**Requirement:** Print the lines below word for word, beginning with the first and ending with the line that holds "- Check the YAML syntax is valid", and skip every picture.

[Working data — start]

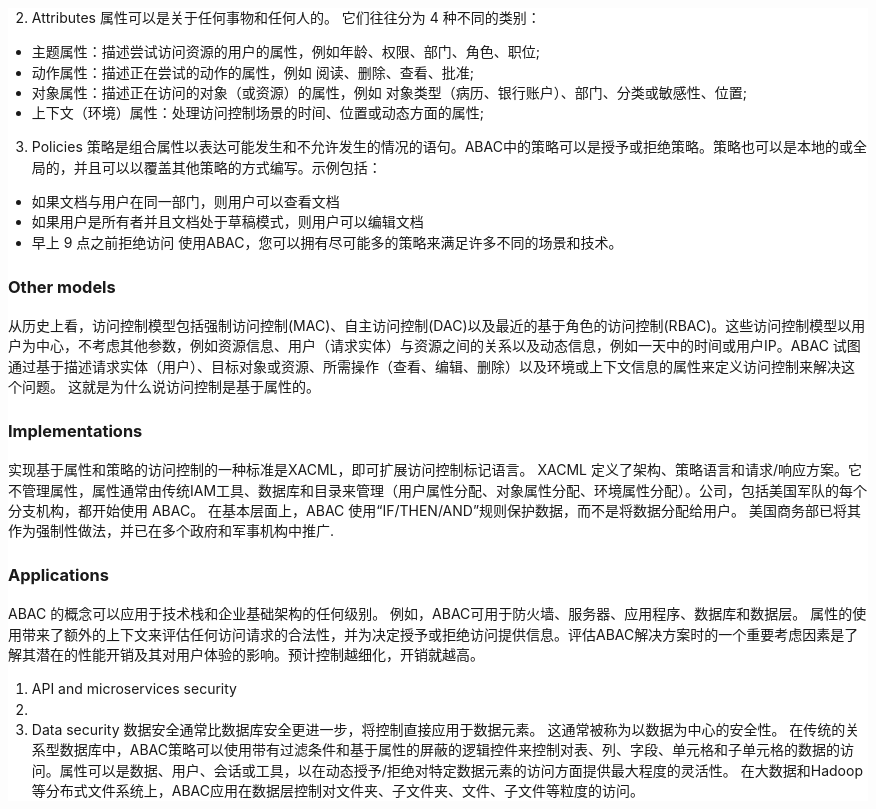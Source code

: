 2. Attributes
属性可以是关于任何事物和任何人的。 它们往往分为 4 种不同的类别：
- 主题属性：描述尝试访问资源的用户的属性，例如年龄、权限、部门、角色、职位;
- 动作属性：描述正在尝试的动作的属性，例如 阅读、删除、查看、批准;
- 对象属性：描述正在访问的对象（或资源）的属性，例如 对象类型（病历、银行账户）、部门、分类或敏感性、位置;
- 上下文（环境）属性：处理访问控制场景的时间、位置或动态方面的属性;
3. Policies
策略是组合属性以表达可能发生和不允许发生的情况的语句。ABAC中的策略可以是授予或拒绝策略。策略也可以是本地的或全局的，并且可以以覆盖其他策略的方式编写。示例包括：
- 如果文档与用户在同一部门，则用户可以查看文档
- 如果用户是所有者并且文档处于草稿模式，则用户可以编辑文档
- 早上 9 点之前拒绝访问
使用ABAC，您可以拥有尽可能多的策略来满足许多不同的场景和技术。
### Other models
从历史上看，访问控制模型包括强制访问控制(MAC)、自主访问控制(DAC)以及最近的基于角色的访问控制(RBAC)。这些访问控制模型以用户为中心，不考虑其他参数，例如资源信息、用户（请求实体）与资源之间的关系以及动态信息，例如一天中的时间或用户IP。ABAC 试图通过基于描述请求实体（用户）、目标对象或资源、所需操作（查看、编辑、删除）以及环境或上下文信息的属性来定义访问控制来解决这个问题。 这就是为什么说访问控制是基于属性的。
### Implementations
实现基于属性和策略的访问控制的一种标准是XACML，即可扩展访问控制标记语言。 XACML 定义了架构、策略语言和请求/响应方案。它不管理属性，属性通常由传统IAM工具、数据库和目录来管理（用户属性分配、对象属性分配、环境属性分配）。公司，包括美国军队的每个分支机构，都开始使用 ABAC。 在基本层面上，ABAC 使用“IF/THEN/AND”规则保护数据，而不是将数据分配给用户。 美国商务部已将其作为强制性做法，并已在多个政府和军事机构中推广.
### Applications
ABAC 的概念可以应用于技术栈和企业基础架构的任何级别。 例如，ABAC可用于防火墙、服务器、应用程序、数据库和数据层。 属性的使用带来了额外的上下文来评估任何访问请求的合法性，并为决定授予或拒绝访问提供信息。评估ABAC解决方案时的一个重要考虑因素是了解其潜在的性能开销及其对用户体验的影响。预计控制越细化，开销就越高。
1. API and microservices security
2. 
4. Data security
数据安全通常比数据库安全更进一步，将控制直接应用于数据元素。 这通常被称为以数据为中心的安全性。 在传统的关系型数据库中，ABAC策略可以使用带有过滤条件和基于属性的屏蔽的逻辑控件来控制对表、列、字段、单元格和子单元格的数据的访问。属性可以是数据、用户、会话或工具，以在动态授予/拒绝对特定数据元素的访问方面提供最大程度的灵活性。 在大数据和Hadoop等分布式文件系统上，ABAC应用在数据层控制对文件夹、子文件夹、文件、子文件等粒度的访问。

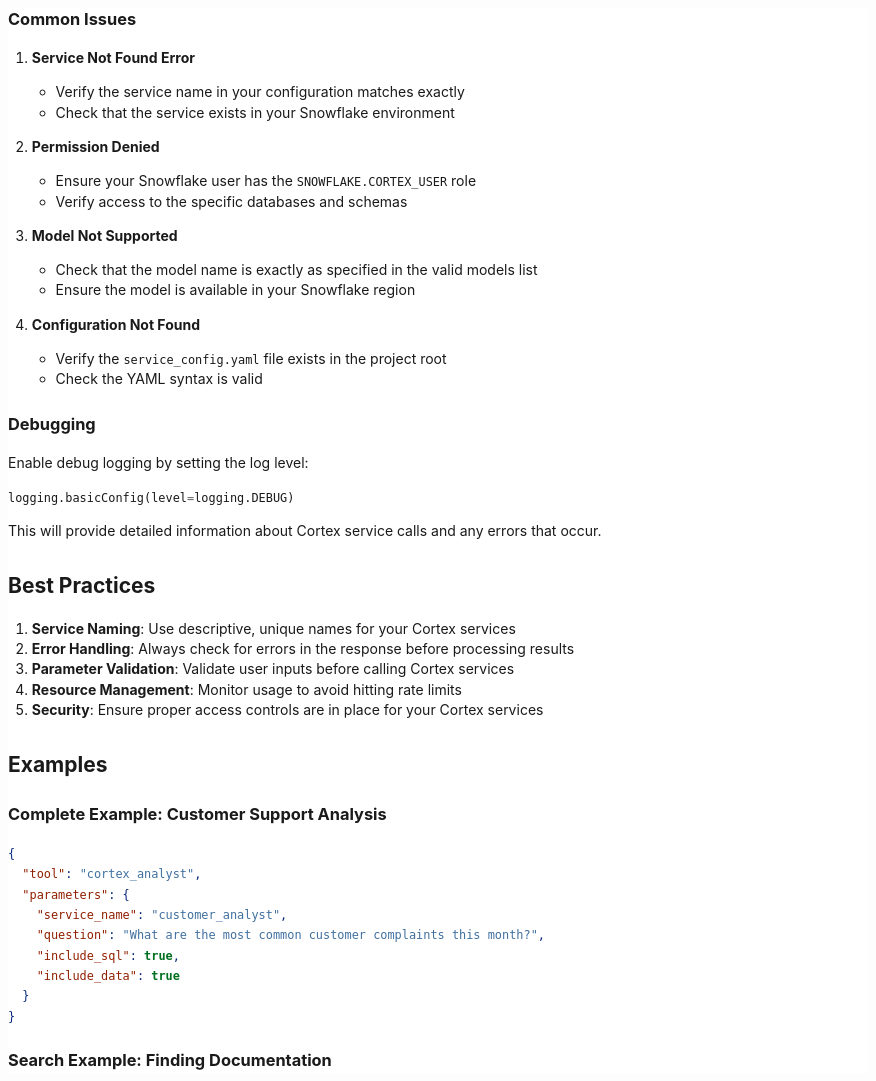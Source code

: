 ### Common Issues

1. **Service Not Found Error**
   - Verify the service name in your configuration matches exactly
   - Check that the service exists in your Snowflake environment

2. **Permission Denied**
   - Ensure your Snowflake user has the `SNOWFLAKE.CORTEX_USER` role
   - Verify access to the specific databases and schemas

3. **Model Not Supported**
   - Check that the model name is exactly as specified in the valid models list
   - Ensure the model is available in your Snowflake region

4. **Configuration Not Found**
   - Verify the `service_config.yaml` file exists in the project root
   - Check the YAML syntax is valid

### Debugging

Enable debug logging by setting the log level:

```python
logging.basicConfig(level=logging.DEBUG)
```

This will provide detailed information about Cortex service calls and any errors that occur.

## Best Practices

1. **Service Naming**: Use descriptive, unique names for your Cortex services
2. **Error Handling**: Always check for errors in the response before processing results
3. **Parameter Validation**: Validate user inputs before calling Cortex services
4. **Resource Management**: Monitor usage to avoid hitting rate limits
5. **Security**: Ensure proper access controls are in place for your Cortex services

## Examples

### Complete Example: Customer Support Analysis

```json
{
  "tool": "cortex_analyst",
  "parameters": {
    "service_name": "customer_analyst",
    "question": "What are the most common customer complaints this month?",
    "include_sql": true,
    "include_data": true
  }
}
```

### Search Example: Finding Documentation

[Working data — finish]

**Response area:**
Source code

: 2. Attributes
属性可以是关于任何事物和任何人的。 它们往往分为 4 种不同的类别：
- 主题属性：描述尝试访问资源的用户的属性，例如年龄、权限、部门、角色、职位;
- 动作属性：描述正在尝试的动作的属性，例如 阅读、删除、查看、批准;
- 对象属性：描述正在访问的对象（或资源）的属性，例如 对象类型（病历、银行账户）、部门、分类或敏感性、位置;
- 上下文（环境）属性：处理访问控制场景的时间、位置或动态方面的属性;
3. Policies
策略是组合属性以表达可能发生和不允许发生的情况的语句。ABAC中的策略可以是授予或拒绝策略。策略也可以是本地的或全局的，并且可以以覆盖其他策略的方式编写。示例包括：
- 如果文档与用户在同一部门，则用户可以查看文档
- 如果用户是所有者并且文档处于草稿模式，则用户可以编辑文档
- 早上 9 点之前拒绝访问
使用ABAC，您可以拥有尽可能多的策略来满足许多不同的场景和技术。
### Other models
从历史上看，访问控制模型包括强制访问控制(MAC)、自主访问控制(DAC)以及最近的基于角色的访问控制(RBAC)。这些访问控制模型以用户为中心，不考虑其他参数，例如资源信息、用户（请求实体）与资源之间的关系以及动态信息，例如一天中的时间或用户IP。ABAC 试图通过基于描述请求实体（用户）、目标对象或资源、所需操作（查看、编辑、删除）以及环境或上下文信息的属性来定义访问控制来解决这个问题。 这就是为什么说访问控制是基于属性的。
### Implementations
实现基于属性和策略的访问控制的一种标准是XACML，即可扩展访问控制标记语言。 XACML 定义了架构、策略语言和请求/响应方案。它不管理属性，属性通常由传统IAM工具、数据库和目录来管理（用户属性分配、对象属性分配、环境属性分配）。公司，包括美国军队的每个分支机构，都开始使用 ABAC。 在基本层面上，ABAC 使用“IF/THEN/AND”规则保护数据，而不是将数据分配给用户。 美国商务部已将其作为强制性做法，并已在多个政府和军事机构中推广.
### Applications
ABAC 的概念可以应用于技术栈和企业基础架构的任何级别。 例如，ABAC可用于防火墙、服务器、应用程序、数据库和数据层。 属性的使用带来了额外的上下文来评估任何访问请求的合法性，并为决定授予或拒绝访问提供信息。评估ABAC解决方案时的一个重要考虑因素是了解其潜在的性能开销及其对用户体验的影响。预计控制越细化，开销就越高。
1. API and microservices security
2. 
4. Data security
数据安全通常比数据库安全更进一步，将控制直接应用于数据元素。 这通常被称为以数据为中心的安全性。 在传统的关系型数据库中，ABAC策略可以使用带有过滤条件和基于属性的屏蔽的逻辑控件来控制对表、列、字段、单元格和子单元格的数据的访问。属性可以是数据、用户、会话或工具，以在动态授予/拒绝对特定数据元素的访问方面提供最大程度的灵活性。 在大数据和Hadoop等分布式文件系统上，ABAC应用在数据层控制对文件夹、子文件夹、文件、子文件等粒度的访问。

Source code

: ### Common Issues

1. **Service Not Found Error**
   - Verify the service name in your configuration matches exactly
   - Check that the service exists in your Snowflake environment

2. **Permission Denied**
   - Ensure your Snowflake user has the `SNOWFLAKE.CORTEX_USER` role
   - Verify access to the specific databases and schemas

3. **Model Not Supported**
   - Check that the model name is exactly as specified in the valid models list
   - Ensure the model is available in your Snowflake region

4. **Configuration Not Found**
   - Verify the `service_config.yaml` file exists in the project root
   - Check the YAML syntax is valid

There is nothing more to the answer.